━━━━━ Extracted data
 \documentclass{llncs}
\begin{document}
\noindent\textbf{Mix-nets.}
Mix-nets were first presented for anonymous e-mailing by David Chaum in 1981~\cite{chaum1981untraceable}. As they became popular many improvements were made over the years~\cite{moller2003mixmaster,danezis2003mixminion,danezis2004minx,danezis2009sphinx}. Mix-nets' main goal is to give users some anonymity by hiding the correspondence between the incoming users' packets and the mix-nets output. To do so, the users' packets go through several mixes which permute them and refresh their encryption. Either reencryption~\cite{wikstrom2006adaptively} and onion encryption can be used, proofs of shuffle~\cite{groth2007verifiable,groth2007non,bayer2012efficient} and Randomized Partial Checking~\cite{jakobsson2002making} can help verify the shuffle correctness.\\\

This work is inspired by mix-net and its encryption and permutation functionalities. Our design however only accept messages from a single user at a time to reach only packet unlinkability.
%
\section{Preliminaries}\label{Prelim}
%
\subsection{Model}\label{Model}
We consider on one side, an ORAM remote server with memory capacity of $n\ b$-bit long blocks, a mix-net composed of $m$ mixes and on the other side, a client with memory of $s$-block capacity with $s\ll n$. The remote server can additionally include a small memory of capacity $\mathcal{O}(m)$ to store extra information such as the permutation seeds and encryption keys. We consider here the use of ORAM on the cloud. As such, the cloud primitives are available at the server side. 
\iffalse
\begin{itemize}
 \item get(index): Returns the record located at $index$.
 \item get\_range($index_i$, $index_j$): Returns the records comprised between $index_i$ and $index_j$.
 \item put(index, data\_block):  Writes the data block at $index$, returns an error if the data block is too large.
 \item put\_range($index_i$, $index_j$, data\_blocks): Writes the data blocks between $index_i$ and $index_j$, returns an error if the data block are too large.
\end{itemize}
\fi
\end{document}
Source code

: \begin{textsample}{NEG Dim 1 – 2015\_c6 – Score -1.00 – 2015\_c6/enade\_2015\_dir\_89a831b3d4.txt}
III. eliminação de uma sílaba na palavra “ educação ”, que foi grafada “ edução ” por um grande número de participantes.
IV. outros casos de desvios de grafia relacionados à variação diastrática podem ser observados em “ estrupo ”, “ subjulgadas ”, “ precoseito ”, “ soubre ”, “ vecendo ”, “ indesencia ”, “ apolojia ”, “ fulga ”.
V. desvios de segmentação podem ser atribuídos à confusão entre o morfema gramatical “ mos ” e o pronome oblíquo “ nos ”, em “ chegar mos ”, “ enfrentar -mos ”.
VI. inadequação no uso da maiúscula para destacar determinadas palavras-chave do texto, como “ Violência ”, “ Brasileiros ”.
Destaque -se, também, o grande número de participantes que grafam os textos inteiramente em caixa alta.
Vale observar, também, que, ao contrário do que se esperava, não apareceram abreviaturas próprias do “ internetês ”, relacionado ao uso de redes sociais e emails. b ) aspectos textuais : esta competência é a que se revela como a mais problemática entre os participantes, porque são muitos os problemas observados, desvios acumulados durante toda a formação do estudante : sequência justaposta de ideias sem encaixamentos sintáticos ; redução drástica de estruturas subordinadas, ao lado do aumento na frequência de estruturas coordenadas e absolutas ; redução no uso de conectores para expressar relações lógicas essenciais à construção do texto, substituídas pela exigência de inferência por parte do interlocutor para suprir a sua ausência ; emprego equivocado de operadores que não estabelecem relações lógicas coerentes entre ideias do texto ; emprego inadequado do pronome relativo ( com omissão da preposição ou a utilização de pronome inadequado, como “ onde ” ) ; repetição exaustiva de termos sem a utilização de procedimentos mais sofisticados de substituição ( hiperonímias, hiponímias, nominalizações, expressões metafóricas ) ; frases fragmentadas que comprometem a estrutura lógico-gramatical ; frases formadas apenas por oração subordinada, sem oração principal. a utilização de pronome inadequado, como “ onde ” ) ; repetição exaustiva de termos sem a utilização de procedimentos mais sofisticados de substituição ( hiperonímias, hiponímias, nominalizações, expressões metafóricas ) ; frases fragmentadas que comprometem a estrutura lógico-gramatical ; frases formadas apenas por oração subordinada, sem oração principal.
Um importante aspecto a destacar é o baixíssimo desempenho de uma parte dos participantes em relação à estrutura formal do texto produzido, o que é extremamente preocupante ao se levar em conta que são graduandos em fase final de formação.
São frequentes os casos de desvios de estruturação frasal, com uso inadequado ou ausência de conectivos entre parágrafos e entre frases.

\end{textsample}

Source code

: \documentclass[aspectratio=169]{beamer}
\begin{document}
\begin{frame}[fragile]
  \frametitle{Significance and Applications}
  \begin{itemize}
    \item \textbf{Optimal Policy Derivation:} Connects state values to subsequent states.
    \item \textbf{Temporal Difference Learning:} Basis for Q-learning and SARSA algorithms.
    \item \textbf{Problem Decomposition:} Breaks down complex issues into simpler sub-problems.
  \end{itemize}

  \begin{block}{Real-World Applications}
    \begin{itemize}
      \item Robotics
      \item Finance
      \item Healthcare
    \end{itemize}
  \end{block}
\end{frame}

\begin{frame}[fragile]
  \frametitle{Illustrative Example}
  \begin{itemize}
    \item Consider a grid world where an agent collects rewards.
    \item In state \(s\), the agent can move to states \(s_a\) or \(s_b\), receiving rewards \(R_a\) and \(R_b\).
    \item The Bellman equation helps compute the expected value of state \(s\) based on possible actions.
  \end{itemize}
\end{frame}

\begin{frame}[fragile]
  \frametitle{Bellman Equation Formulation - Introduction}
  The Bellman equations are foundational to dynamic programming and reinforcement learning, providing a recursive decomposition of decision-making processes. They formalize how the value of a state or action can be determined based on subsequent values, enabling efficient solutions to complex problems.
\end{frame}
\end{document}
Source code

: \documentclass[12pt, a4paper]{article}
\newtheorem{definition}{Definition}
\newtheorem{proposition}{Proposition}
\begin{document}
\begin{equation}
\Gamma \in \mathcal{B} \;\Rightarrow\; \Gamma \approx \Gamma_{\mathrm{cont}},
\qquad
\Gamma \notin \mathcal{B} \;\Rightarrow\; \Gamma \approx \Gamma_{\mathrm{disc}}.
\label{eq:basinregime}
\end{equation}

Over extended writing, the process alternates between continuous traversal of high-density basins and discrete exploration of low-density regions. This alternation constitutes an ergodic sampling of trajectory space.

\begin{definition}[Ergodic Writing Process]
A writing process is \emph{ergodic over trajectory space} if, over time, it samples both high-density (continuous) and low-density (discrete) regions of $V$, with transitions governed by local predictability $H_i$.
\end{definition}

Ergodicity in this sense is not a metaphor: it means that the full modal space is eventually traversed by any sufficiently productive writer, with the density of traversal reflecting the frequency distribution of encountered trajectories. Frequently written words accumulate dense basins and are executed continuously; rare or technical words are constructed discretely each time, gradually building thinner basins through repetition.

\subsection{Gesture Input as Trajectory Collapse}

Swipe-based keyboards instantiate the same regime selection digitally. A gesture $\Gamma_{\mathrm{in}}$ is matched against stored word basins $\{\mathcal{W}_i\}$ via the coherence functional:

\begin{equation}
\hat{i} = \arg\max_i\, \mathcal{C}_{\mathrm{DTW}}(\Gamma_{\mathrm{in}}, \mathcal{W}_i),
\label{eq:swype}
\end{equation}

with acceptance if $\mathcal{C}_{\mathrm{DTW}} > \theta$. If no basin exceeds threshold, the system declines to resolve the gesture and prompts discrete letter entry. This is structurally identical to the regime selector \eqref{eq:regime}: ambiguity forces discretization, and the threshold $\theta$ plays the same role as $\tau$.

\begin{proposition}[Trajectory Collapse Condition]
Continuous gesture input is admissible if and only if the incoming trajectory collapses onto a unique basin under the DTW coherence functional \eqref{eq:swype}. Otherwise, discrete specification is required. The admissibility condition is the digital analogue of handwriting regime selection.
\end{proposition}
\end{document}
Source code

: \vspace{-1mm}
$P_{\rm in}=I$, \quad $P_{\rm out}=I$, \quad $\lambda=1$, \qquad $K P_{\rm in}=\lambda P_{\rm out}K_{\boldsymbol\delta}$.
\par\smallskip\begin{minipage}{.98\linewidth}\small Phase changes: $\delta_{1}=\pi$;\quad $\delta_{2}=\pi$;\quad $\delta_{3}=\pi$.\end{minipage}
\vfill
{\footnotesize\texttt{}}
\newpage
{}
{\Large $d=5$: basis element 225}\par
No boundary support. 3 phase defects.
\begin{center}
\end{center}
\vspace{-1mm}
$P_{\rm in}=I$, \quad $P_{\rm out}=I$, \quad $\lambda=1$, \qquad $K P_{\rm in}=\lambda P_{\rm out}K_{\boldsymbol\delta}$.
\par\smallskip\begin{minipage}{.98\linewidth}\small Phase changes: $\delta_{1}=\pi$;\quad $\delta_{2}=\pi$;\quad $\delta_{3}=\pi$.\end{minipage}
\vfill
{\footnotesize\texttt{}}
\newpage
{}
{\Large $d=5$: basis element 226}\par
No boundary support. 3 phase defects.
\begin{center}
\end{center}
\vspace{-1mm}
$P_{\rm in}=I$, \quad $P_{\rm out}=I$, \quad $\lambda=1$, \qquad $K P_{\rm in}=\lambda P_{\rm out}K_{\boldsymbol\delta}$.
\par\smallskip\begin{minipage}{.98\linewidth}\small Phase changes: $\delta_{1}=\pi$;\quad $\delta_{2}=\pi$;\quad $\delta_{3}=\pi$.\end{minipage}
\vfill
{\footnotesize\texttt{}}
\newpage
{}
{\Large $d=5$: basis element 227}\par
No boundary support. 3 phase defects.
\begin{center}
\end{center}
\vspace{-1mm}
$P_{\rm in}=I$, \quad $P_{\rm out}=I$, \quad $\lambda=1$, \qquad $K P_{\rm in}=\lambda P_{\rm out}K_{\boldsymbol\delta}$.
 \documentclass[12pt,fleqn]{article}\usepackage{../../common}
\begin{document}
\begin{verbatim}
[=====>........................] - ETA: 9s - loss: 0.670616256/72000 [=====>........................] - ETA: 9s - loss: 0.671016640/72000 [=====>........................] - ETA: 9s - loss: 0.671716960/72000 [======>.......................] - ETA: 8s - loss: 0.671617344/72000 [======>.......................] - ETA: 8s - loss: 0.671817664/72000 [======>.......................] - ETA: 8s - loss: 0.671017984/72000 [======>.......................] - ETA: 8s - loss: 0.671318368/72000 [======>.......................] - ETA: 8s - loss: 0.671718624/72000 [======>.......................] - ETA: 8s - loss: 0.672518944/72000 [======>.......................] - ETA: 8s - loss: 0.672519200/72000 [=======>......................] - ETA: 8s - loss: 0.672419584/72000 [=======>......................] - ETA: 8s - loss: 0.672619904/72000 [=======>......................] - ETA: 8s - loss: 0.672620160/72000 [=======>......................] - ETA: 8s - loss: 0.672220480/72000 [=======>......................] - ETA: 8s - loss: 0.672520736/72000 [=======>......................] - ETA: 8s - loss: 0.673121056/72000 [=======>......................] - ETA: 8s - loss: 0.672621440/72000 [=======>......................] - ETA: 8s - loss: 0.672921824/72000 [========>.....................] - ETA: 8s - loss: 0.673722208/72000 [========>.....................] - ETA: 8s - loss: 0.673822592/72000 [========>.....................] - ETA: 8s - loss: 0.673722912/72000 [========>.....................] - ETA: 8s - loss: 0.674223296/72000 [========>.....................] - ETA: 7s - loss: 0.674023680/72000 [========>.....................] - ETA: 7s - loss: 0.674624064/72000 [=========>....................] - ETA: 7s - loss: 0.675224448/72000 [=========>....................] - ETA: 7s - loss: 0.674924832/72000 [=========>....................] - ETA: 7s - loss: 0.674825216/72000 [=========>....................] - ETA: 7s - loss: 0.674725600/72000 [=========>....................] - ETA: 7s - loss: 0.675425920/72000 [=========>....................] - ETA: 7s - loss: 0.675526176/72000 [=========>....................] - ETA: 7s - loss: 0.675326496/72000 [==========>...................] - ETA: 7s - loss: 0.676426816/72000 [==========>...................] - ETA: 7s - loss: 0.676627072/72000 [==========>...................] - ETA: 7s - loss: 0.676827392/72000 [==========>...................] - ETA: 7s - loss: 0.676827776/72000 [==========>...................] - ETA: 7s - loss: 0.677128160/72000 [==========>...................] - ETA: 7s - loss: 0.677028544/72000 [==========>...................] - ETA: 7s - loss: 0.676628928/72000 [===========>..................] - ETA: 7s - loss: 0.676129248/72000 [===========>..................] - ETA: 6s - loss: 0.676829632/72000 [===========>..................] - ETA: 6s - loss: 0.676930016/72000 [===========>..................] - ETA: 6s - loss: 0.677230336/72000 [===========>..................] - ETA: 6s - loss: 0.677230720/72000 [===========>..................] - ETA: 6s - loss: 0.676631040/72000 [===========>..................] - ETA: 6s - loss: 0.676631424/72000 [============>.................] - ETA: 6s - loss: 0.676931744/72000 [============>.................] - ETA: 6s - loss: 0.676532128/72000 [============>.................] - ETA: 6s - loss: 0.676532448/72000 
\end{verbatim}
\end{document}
━━━━━━━━━━
▶ _What to do_:
Search the data above and return each line in which "complex" occurs.

▶ _Completed exercise_:
    \item \textbf{Problem Decomposition:} Breaks down complex issues into simpler sub-problems.
  The Bellman equations are foundational to dynamic programming and reinforcement learning, providing a recursive decomposition of decision-making processes. They formalize how the value of a state or action can be determined based on subsequent values, enabling efficient solutions to complex problems.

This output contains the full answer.